The Wall

by C.L. Bledsoe


The sky over Montgomery was a thin blue with the occasional bird dotting the horizon like a freckle. The vapor trail of a jet cut through the emptiness, laying a horizontal white trail in its wake that looked like shaving cream for what seemed like a couple of inches, but must've been miles, then it disappeared. David Lavine searched the blue through the diner window, trying very hard to ignore what was being said by Sean, on the other side of the table. He was getting pretty good at it. He hadn't heard a word in several seconds, only a sort of muffled noise, which reminded David of what a politician must sound like underwater. Not even that; a speech writer, albeit a very successful one.

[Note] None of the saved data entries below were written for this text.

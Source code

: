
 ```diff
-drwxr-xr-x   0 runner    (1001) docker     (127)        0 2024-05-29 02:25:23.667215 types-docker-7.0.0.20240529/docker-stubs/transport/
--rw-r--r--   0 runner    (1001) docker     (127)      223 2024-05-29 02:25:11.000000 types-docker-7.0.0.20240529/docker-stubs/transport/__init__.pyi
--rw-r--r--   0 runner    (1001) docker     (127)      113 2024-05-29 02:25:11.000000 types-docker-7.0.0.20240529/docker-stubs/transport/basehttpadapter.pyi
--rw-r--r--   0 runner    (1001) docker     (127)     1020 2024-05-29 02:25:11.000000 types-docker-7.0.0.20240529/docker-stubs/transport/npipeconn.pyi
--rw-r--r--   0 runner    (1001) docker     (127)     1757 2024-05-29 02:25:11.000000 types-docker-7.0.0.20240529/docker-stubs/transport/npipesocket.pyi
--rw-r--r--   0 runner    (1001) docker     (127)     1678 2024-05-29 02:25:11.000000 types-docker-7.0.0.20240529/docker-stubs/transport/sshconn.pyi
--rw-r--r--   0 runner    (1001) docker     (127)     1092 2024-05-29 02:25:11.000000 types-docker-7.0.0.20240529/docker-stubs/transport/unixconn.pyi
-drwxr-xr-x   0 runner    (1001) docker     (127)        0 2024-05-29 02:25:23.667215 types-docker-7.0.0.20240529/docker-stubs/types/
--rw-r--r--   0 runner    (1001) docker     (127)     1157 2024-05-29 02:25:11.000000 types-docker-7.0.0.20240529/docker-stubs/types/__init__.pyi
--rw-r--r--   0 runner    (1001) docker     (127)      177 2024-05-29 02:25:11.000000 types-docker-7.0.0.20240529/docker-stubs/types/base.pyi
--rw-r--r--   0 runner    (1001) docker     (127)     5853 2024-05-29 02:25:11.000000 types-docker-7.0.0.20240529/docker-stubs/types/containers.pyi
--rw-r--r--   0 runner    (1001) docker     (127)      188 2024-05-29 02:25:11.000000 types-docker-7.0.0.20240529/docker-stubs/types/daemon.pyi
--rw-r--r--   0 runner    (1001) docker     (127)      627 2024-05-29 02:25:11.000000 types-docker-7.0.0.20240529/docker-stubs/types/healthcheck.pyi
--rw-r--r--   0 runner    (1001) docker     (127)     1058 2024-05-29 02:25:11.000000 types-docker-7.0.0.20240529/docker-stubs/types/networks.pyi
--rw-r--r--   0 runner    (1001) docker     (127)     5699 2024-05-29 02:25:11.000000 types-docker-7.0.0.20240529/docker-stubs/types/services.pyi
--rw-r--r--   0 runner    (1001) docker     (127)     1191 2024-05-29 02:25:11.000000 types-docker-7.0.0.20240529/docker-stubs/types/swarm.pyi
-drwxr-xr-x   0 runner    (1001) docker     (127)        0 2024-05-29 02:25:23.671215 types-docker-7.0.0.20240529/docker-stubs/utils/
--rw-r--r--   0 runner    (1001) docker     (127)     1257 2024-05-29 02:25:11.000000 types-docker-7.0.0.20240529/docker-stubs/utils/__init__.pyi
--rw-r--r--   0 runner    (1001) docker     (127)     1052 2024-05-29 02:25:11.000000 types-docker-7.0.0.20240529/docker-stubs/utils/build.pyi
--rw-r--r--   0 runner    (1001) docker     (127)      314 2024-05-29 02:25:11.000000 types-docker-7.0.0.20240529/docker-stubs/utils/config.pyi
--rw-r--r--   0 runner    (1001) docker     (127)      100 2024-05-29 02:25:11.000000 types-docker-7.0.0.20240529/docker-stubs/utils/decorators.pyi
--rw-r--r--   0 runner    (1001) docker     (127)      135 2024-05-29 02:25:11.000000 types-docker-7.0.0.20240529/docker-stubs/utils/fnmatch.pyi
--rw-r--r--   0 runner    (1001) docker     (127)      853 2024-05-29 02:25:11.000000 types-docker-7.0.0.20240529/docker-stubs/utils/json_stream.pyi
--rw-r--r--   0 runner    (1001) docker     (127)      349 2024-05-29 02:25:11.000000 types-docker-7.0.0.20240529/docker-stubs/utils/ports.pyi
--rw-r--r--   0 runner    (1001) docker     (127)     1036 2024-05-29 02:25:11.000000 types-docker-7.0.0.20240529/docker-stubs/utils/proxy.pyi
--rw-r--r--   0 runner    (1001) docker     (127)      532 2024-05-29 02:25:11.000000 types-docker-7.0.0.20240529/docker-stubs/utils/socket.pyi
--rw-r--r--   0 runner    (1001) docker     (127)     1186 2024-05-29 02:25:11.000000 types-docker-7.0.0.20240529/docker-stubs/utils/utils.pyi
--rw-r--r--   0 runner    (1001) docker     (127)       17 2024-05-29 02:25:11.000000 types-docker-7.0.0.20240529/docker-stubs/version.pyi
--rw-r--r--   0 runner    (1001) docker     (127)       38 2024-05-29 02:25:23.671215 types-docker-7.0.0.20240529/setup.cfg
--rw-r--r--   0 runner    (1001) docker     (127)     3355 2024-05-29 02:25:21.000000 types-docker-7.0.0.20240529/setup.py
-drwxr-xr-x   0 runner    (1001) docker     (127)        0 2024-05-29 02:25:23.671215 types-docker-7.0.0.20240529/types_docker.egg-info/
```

     "You remember them, Stan and Debbie? We all spent a week at their lake house in northern Ontario last summer? At Lake Kennessis?" Sean was saying.

     David turned towards Grace; Sean's wife, who was sitting across the table. She was a pretty 35; thin and pink, giving the impression of someone who put a lot of work into looking like she was just aging naturally.

     "No, that wasn't us. You're thinking of Roger and Pat," David said.

     "Oh, am I?"

     He nodded, glanced back into the blue, and noticed another vapor trail stretching vertically what appeared to be about three millimeters to the left of the first trail. The two were unconnected. Must be the same jet, he thought. Maybe it was trying to spell something.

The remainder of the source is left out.